** SUPPLIED RECORDS **
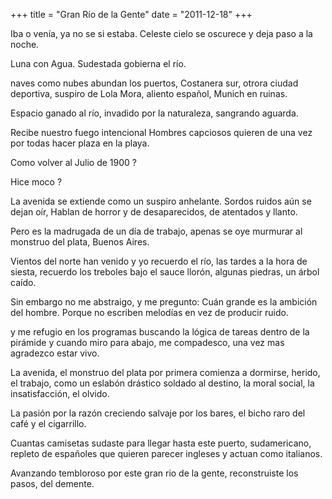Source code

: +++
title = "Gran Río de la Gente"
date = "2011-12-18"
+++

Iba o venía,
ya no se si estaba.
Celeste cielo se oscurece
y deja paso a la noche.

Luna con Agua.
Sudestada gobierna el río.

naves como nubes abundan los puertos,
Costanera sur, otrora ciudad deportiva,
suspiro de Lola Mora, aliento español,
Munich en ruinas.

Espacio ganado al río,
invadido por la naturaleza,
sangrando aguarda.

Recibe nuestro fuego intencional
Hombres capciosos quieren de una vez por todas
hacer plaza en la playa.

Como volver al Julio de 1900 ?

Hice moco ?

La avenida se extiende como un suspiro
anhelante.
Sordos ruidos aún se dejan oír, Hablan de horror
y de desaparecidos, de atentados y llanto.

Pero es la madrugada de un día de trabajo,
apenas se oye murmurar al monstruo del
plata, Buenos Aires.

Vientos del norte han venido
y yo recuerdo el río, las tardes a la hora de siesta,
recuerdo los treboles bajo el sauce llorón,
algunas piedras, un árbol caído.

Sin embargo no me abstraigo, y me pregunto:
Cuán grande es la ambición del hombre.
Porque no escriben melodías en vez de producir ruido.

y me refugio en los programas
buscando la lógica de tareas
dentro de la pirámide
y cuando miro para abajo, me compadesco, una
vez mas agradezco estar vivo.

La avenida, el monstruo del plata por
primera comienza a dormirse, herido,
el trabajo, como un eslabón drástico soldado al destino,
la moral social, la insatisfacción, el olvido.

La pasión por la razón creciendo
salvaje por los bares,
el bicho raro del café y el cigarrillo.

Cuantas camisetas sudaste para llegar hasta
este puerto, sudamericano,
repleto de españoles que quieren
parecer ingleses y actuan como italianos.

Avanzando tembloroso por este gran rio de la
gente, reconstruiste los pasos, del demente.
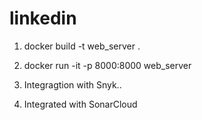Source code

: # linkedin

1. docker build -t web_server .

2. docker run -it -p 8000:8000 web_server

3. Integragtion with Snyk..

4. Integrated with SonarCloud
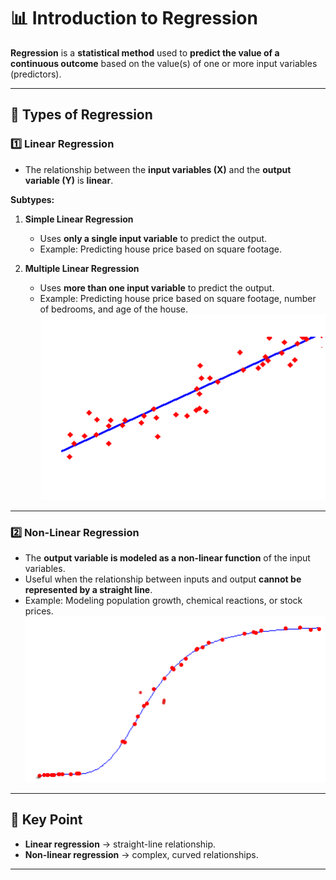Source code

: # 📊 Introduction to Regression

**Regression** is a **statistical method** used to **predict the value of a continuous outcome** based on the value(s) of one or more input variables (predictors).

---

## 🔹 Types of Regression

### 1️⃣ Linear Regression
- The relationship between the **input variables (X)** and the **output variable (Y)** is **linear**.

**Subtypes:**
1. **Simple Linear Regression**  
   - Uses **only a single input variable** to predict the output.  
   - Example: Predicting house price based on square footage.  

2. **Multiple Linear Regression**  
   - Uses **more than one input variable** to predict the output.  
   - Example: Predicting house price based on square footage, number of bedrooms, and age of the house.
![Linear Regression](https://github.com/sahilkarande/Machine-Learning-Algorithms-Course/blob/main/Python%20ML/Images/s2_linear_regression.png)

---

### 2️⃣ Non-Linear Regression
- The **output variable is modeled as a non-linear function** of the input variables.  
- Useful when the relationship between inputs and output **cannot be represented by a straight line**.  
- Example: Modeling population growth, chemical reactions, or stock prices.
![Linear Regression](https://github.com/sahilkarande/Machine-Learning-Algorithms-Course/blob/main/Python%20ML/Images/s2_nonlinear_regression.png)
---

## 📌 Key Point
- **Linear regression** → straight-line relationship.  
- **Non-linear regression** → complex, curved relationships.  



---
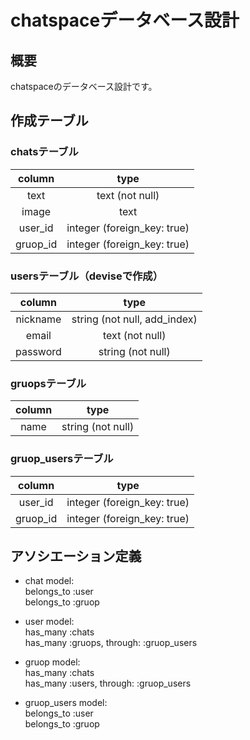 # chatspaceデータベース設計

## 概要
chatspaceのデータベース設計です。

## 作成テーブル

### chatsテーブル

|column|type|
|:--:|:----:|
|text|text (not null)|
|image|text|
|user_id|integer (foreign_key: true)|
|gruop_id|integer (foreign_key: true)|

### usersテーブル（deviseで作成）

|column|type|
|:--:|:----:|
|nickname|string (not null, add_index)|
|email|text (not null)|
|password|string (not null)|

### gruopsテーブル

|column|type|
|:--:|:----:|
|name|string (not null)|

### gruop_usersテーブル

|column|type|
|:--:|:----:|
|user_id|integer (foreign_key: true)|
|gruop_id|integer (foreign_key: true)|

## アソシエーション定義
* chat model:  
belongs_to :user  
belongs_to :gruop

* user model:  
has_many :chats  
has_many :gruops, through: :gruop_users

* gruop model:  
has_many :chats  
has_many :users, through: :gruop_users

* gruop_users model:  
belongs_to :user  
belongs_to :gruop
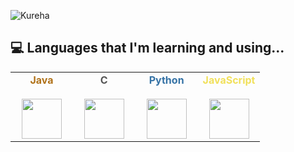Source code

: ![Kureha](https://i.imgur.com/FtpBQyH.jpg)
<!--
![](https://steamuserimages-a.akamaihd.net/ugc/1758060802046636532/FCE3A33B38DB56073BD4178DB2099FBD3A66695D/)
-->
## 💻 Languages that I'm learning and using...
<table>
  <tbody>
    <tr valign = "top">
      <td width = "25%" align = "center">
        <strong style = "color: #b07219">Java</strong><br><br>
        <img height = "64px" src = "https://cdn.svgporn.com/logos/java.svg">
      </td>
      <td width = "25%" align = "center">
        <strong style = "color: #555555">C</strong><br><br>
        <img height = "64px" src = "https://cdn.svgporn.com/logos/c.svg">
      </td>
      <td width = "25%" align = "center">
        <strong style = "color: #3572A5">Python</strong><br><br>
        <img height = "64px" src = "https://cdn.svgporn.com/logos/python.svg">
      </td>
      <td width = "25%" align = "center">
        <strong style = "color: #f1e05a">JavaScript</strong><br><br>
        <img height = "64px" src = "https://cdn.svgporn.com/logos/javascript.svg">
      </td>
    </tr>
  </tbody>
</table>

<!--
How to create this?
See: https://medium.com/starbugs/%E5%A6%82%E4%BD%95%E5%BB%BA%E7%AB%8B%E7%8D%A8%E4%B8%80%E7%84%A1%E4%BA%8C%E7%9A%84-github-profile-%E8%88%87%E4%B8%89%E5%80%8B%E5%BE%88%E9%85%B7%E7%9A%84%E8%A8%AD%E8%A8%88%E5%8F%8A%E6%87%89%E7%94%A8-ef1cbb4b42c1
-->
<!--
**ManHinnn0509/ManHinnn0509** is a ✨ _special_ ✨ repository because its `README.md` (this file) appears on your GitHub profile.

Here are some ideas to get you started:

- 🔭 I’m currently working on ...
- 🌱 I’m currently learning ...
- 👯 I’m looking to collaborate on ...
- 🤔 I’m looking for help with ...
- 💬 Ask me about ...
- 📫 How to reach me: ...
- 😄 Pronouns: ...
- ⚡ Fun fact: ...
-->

** YOUR INSTRUCTIONS **
Please find every line in the records that contains the word "suspiro", and copy it out.

** COMPLETED TASK **
suspiro de Lola Mora, aliento español,
La avenida se extiende como un suspiro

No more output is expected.